Kate: These life-changing experiences of sharing strengths, fears, and vulnerabilities, as well as faith and love, empower young people to choose hope amid discouragement.
(Choir’s humming comes to an end. Denise and Kate sit down. Bert and Fred take their places.
Jeff: Stories about our disregard and destruction of one another and the earth more frequently grab the headlines. But acts of perseverance, compassion, care, positive innovation take place every day in every corner of our world.
(Anita begins playing meditative music again.)
Bert: Right now, there is someone writing a letter to oppose a discriminatory practice or to advocate on behalf of workers treated unjustly or to support the ratification of a weapons ban.
Fred: The United Methodist Committee on Relief is setting up disaster response centers and training to “prevent a bad thing from becoming worse.”
Bert: Someone is sitting by a bedside to provide comfort in a community center, a trainer prepares a doctor to use methods of nonviolent resistance in order to make a change without violence.
Fred: Somewhere, there is a new school opening and a new well functioning.
Bert: People are unpacking boxes of medical supplies and mosquito nets.
Fred: Children are educating their parents about global warming, and organizations are examining their carbon footprint.
Bert: New forms of transportation are coming on the market: hybrid cars and plug-in cars and hydrogen cars and cleaner burning diesels that do not give children respiratory diseases as they roar through neighborhoods.
Fred: With the tools of ecumenical organizations congregations are doing energy audits, recycling materials, replacing energy-guzzling appliances and installing solar panels and wind turbines.
Bert: No matter how discouraging things seem, no matter how overwhelmed and anxious we feel; no matter how apathetic or cynical we become, God is already at work in the world. (Piano ends.)
Jeff: We must only open our eyes to see God’s vision, open our hearts to receive God’s grace, and open our hands to do the work God calls us to do.
Please pray with us.
Bert: (Slowly.) Powerful God of grace and mercy, (bell rings)

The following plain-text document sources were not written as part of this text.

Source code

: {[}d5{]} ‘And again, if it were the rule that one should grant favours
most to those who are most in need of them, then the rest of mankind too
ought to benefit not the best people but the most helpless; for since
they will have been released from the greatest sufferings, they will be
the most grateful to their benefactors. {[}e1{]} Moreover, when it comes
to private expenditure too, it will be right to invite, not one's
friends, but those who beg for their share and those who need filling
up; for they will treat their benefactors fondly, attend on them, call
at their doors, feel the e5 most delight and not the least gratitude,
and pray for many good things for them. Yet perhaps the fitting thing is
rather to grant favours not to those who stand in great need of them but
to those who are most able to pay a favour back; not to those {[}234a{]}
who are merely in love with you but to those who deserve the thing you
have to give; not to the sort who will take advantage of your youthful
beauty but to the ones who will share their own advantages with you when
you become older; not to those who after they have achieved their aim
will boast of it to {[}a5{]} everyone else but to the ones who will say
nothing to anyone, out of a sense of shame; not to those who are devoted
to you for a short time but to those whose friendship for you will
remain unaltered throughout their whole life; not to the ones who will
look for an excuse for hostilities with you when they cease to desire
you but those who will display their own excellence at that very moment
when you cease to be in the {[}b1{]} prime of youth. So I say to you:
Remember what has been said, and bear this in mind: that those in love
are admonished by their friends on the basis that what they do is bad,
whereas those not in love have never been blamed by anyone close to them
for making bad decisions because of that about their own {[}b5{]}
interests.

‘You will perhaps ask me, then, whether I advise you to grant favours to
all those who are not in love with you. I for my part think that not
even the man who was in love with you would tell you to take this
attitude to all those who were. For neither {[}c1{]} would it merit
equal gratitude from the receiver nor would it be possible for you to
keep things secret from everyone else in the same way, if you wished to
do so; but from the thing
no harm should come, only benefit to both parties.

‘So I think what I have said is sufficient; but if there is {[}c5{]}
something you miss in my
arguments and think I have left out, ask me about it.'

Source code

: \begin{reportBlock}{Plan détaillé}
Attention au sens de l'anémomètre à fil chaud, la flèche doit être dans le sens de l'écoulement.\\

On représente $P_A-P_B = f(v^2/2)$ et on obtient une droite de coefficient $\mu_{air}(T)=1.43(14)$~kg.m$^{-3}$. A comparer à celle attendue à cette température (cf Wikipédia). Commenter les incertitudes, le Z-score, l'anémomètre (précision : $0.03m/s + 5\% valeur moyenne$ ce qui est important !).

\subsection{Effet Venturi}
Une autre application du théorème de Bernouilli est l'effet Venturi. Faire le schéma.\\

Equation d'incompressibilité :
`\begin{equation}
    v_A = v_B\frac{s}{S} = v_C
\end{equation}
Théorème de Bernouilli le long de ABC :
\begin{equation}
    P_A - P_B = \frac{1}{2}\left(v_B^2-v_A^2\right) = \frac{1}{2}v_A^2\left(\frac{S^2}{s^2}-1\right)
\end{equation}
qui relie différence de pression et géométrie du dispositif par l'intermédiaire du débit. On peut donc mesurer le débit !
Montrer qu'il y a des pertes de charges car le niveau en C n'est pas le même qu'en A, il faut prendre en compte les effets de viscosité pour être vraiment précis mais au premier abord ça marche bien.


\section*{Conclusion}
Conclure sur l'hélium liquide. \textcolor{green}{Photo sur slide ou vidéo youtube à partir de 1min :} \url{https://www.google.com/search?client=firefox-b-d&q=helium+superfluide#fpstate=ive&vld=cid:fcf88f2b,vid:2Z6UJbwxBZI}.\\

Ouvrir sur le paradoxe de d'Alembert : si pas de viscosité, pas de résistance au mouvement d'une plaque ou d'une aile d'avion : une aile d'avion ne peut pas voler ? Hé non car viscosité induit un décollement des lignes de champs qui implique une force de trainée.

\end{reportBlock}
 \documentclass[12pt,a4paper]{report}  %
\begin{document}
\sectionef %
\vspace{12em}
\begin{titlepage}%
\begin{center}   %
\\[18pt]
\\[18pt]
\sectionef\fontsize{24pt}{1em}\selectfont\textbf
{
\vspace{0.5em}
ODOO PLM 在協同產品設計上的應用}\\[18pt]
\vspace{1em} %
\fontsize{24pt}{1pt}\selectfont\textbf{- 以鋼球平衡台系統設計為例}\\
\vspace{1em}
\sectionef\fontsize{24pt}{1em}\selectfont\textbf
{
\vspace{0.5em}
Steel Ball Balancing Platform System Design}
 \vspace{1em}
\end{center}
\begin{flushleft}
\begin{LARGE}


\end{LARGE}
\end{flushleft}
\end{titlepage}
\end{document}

Fred: Make us wise as to how fragile and dependent and connected we are, (bell rings)
Jeff: That in the indulgence in the destruction of others, (bell rings)
Bert: We inevitably destroy ourselves. (bell rings.)
Fred: Give us the grace to be thankful for what we have, (bell rings)
Jeff: And the willingness to share. (bell rings)
Bert: As your church labours in the world, (bell rings)
Fred: Cause it to be more interested in your reign of righteousness (bell rings)
Jeff: Than in its own survival, (bell rings)
Bert: So that the world may grow into a kinder, gentler, safer place in which to live. (bell rings)
Fred: In Jesus’ name, Amen. (bell rings.)